MATERIAL FOR THE TASK -
□ □ □

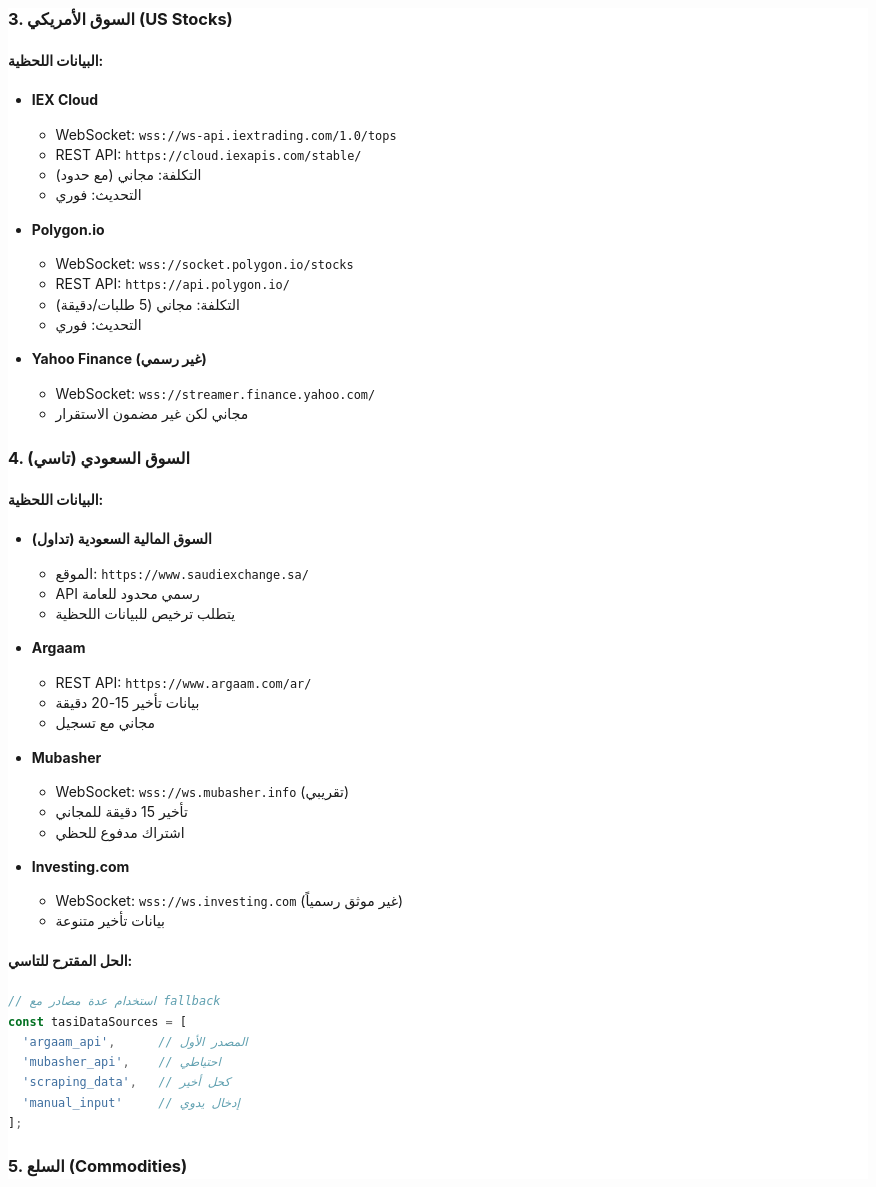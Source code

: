 ### 3. السوق الأمريكي (US Stocks)

#### البيانات اللحظية:
- **IEX Cloud**
  - WebSocket: `wss://ws-api.iextrading.com/1.0/tops`
  - REST API: `https://cloud.iexapis.com/stable/`
  - التكلفة: مجاني (مع حدود)
  - التحديث: فوري

- **Polygon.io**
  - WebSocket: `wss://socket.polygon.io/stocks`
  - REST API: `https://api.polygon.io/`
  - التكلفة: مجاني (5 طلبات/دقيقة)
  - التحديث: فوري

- **Yahoo Finance (غير رسمي)**
  - WebSocket: `wss://streamer.finance.yahoo.com/`
  - مجاني لكن غير مضمون الاستقرار

### 4. السوق السعودي (تاسي)

#### البيانات اللحظية:
- **السوق المالية السعودية (تداول)**
  - الموقع: `https://www.saudiexchange.sa/`
  - API رسمي محدود للعامة
  - يتطلب ترخيص للبيانات اللحظية

- **Argaam**
  - REST API: `https://www.argaam.com/ar/`
  - بيانات تأخير 15-20 دقيقة
  - مجاني مع تسجيل

- **Mubasher**
  - WebSocket: `wss://ws.mubasher.info` (تقريبي)
  - تأخير 15 دقيقة للمجاني
  - اشتراك مدفوع للحظي

- **Investing.com**
  - WebSocket: `wss://ws.investing.com` (غير موثق رسمياً)
  - بيانات تأخير متنوعة

#### الحل المقترح للتاسي:
```javascript
// استخدام عدة مصادر مع fallback
const tasiDataSources = [
  'argaam_api',      // المصدر الأول
  'mubasher_api',    // احتياطي
  'scraping_data',   // كحل أخير
  'manual_input'     // إدخال يدوي
];
```

### 5. السلع (Commodities)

□ □ □

TASK REQUIREMENTS - Repeat the records in full, precisely, and keep the pictures out.

ANSWER SPACE -
Source code

: ### 3. السوق الأمريكي (US Stocks)

#### البيانات اللحظية:
- **IEX Cloud**
  - WebSocket: `wss://ws-api.iextrading.com/1.0/tops`
  - REST API: `https://cloud.iexapis.com/stable/`
  - التكلفة: مجاني (مع حدود)
  - التحديث: فوري

- **Polygon.io**
  - WebSocket: `wss://socket.polygon.io/stocks`
  - REST API: `https://api.polygon.io/`
  - التكلفة: مجاني (5 طلبات/دقيقة)
  - التحديث: فوري

- **Yahoo Finance (غير رسمي)**
  - WebSocket: `wss://streamer.finance.yahoo.com/`
  - مجاني لكن غير مضمون الاستقرار

### 4. السوق السعودي (تاسي)

#### البيانات اللحظية:
- **السوق المالية السعودية (تداول)**
  - الموقع: `https://www.saudiexchange.sa/`
  - API رسمي محدود للعامة
  - يتطلب ترخيص للبيانات اللحظية

- **Argaam**
  - REST API: `https://www.argaam.com/ar/`
  - بيانات تأخير 15-20 دقيقة
  - مجاني مع تسجيل

- **Mubasher**
  - WebSocket: `wss://ws.mubasher.info` (تقريبي)
  - تأخير 15 دقيقة للمجاني
  - اشتراك مدفوع للحظي

- **Investing.com**
  - WebSocket: `wss://ws.investing.com` (غير موثق رسمياً)
  - بيانات تأخير متنوعة

#### الحل المقترح للتاسي:
```javascript
// استخدام عدة مصادر مع fallback
const tasiDataSources = [
  'argaam_api',      // المصدر الأول
  'mubasher_api',    // احتياطي
  'scraping_data',   // كحل أخير
  'manual_input'     // إدخال يدوي
];
```

### 5. السلع (Commodities)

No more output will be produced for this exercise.